Feilding could home New Zealand's first plastic reprocessing centre

Feilding could soon solve the lower North Island’s recycling crisis, one milk bottle at a time.

New Zealand’s recycled plastic is shipped overseas to Malaysia, Thailand or the Philippines, but a proposed centre would reprocess much of it in Manawatū, preventing pricey shipping fees and importing plastic back into the country.

It’s up to the Manawatū District Council to persuade the Ministry of Business, Innovation and Employment after the provincial development unit handed it $81,000 to put together a business plan.

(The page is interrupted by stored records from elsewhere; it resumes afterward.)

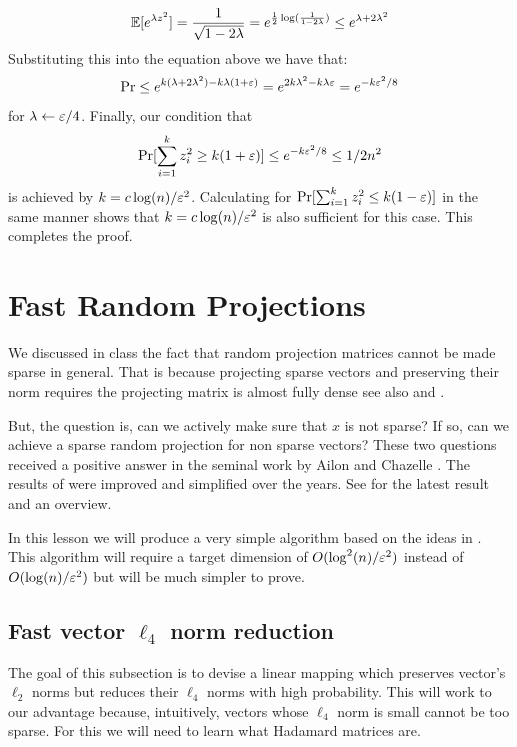 \documentclass{article}
\begin{document}
\[
{\mathbb E} [e^{\lambda z^{2}}] = \frac{1}{\sqrt{1-2\lambda}} = e^{\frac{1}{2} \log(\frac{1}{1-2\lambda})} \le e^{\lambda + 2\lambda^2}
\]
Substituting this into the equation above we have that:
\[
\Pr \le e^{k(\lambda  + 2\lambda^2) - k\lambda (1+\varepsilon)} = e^{ 2k\lambda^2 - k\lambda\varepsilon}  = e^{ - k\varepsilon^2/8}  
\]
for $\lambda \leftarrow \varepsilon/4$. Finally, our condition that 
\[
\Pr[\sum_{i=1}^{k} z^{2}_{i} \ge k(1+\varepsilon)] \le e^{ - k\varepsilon^2/8} \le 1/2n^2
\]
is achieved by $k = c\log(n)/\varepsilon^2$.
Calculating for $\Pr[\sum_{i=1}^{k} z^{2}_{i} \le k(1-\varepsilon)]$ in the same manner shows that $k = c\log(n)/\varepsilon^2$ is also sufficient for this case.
This completes the proof.





\section{Fast Random Projections}
We discussed in class the fact that random projection matrices cannot be made sparse in general.
That is because projecting sparse vectors and preserving their norm requires the projecting matrix is almost fully dense see also \cite{JelaniH2012} and \cite{KaneN12}.

But, the question is, can we actively make sure that $x$ is not sparse? If so, can we achieve a sparse random projection for non sparse vectors?
These two questions received a positive answer in the seminal work by Ailon and Chazelle \cite{AilonCh06}.
The results of \cite{AilonCh06} were improved and simplified over the years. See \cite{AilonL11} for the latest result and an overview.

In this lesson we will produce a very simple algorithm based on the ideas in \cite{AilonCh06}.
This algorithm will require a target dimension of $O(\log^2(n)/\varepsilon^2)$ instead of $O(\log(n)/\varepsilon^2)$ but will be much simpler to prove.

\subsection{Fast vector $\ell_4$ norm reduction}
The goal of this subsection is to devise a linear mapping which preserves vector's $\ell_2$ norms but reduces their $\ell_4$ norms with high probability.
This will work to our advantage because, intuitively, vectors whose $\ell_4$ norm is small cannot be too sparse.
For this we will need to learn what Hadamard matrices are.
\end{document}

Chris Pepper, the council’s special projects manager, said Kiwis needed a better system after China last year stopped taking the country’s recycling and waste.

China’s restrictions had created stockpiles of waste throughout New Zealand and the best way to solve the problem was to deal with it ourselves, Pepper said. 

The Feilding centre would use technology to clean, sort and melt recyclable material that would be sold to recycling factories around the country. 

It would also draw recycled products from homes all over the lower North Island. 

The new facility would mean households will be able to use their wheelie bin to recycle more types of plastics. At the moment only plastics 1 and 2 are able to be recycled, but that is set to increase to plastics 1 through to 7.

This means yoghurt pottles, ice-cream containers, margarine tubs and takeout food containers will all be recyclable. 

Although selling recycled trash is worth some coin, Pepper said the general thinking was the more that can be recycled, the less rubbish has to be dumped into landfills. The less that went to landfill, the less ratepayers had to pay in landfilling costs.

Manawatū District processed more than 4000 tonnes of recyclable waste each year, but Pepper said that figure would increase substantially with another 2000 homes earmarked in Feilding over the next few years. 

“Wellington, for example, is sending recycling to Malaysia or Thailand. The plastic could be sent to Feilding and then reused in New Zealand.” 

Manawatū mayor Helen Worboys said the centre converted plastic, which is typically shipped offshore, into something that could be reused in higher-value products. 

“This is good for the environment and the economy.

“Our current facilities do not allow us to efficiently sort and recycle the amount of plastic waste that is being created [and] the market for simply sorted plastics is diminishing.  This facility will enable us to reuse the plastics rather than sending them away”.   

The council has committed $3.45 million in its Long-Term Plan to constructing a new resource recovery facility.

The business case must be presented to the ministry by June 28.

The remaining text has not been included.